Search code examples
pythoncswitch-statementcythoncompiler-optimization

Seeking Cython Optimization for Conditional Branching: Is There an Equivalent to switch?


I am currently working on a Python project that I need to rewrite in Cython to enhance performance. In this Python code, there is a segment that uses a series of if/elif statements to determine the execution path for a task, which involves hundreds of branches. Additionally, this segment of code will be executed repeatedly. I am looking for a way to rewrite this in Cython that might offer performance improvements similar to the switch statement found in other languages.

For context, languages like Java implement the switch statement in such a way that its time complexity can be O(1) for tableswitch or O(log n) for lookupswitch, depending on the sparsity of cases. This is achieved through compiler optimizations that are not present in the linear time complexity (O(n)) of chained if/else if statements. Similarly, C/C++ compilers can optimize switch statements to enhance performance (by jump table O(1) and binary search O(log n)).
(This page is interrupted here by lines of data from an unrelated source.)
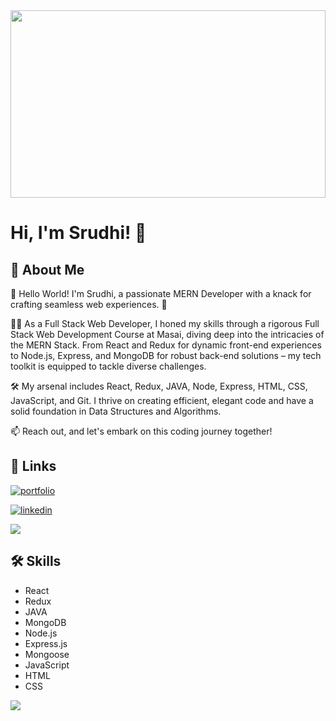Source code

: <img src="https://user-images.githubusercontent.com/66934377/223913733-deb1d974-787d-43c4-b60d-eff538aa161e.gif" width="100%" height="300px" />

# Hi, I'm Srudhi! 👋

## 🚀 About Me

👋 Hello World! I'm Srudhi, a passionate MERN Developer with a knack for crafting seamless web experiences. 🚀

👨‍💻 As a Full Stack Web Developer, I honed my skills through a rigorous Full Stack Web Development Course at Masai, diving deep into the intricacies of the MERN Stack. From React and Redux for dynamic front-end experiences to Node.js, Express, and MongoDB for robust back-end solutions – my tech toolkit is equipped to tackle diverse challenges.

🛠️ My arsenal includes React, Redux, JAVA, Node, Express, HTML, CSS, JavaScript, and Git. I thrive on creating efficient, elegant code and have a solid foundation in Data Structures and Algorithms.


📫 Reach out, and let's embark on this coding journey together!
## 🔗 Links

[![portfolio](https://img.shields.io/badge/my_portfolio-000?style=for-the-badge&logo=ko-fi&logoColor=white)](https://srudhi6383.github.io/)

[![linkedin](https://img.shields.io/badge/linkedin-0A66C2?style=for-the-badge&logo=linkedin&logoColor=white)](https://www.linkedin.com/in/srudhi-pg/)
<div align="start">
  
<a href="mailto:thereforeme06@gmail.com">
    <img src="https://img.shields.io/badge/Gmail-333333?style=for-the-badge&logo=gmail&logoColor=red" />
</a>
</div>

## 🛠 Skills
- React
- Redux
- JAVA
- MongoDB
- Node.js
- Express.js
- Mongoose
- JavaScript
- HTML
- CSS

<img src="https://github-profile-summary-cards.vercel.app/api/cards/profile-details?username=srudhi6383&theme=github_dark" />
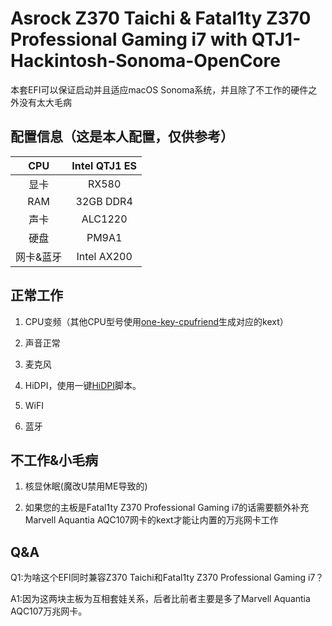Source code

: # Asrock Z370 Taichi & Fatal1ty Z370 Professional Gaming i7 with QTJ1-Hackintosh-Sonoma-OpenCore

本套EFI可以保证启动并且适应macOS Sonoma系统，并且除了不工作的硬件之外没有太大毛病

## 配置信息（这是本人配置，仅供参考）

| CPU    | Intel QTJ1 ES                       |
|:------:|:----------------------------------------:|
| 显卡   | RX580                                    |
| RAM    | 32GB DDR4                                 |
| 声卡     | ALC1220                                   |
| 硬盘     | PM9A1                       |
| 网卡&蓝牙  | Intel AX200           |

## 正常工作

1. CPU变频（其他CPU型号使用[one-key-cpufriend](https://github.com/stevezhengshiqi/one-key-cpufriend)生成对应的kext）

2. 声音正常

3. 麦克风

4. HiDPI，使用一键[HiDPI](https://github.com/xzhih/one-key-hidpi)脚本。

5. WiFI

6. 蓝牙 


## 不工作&小毛病

1. 核显休眠(魔改U禁用ME导致的)

2. 如果您的主板是Fatal1ty Z370 Professional Gaming i7的话需要额外补充Marvell Aquantia AQC107网卡的kext才能让内置的万兆网卡工作

## Q&A

Q1:为啥这个EFI同时兼容Z370 Taichi和Fatal1ty Z370 Professional Gaming i7？ 

A1:因为这两块主板为互相套娃关系，后者比前者主要是多了Marvell Aquantia AQC107万兆网卡。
Given that Cython compiles code to C, I am wondering if there is a syntax or construct in Cython that behaves like the switch statement, potentially benefiting from compiler optimizations to avoid the linear time complexity. Does Cython offer any such feature, or are there recommended practices for achieving similar performance improvements when dealing with a large number of conditional branches?

Please note that in Python 3.10, a syntax resembling the switch statement, known as match/case, was introduced. However, it lacks compiler optimizations, maintaining a time complexity of O(n).

I have also considered using a Python dictionary and encapsulating each if/elif branch into a separate function to determine the branching function, as shown below:

func_map = {
    0: func0,
    1: func1,
    3: func3,
    10: func10,
}

However, I found that the overhead of using a Python dictionary is too significant. Additionally, the functions func0, func1, func3 etc., have different parameter lists (both in terms of the number of parameters and their names), which makes the approach quite inelegant.


Solution

  • Cython generally aims to be Python syntax+C typing, so isn't really aiming to add new flow control features. So there isn't a specific feature for what you're after.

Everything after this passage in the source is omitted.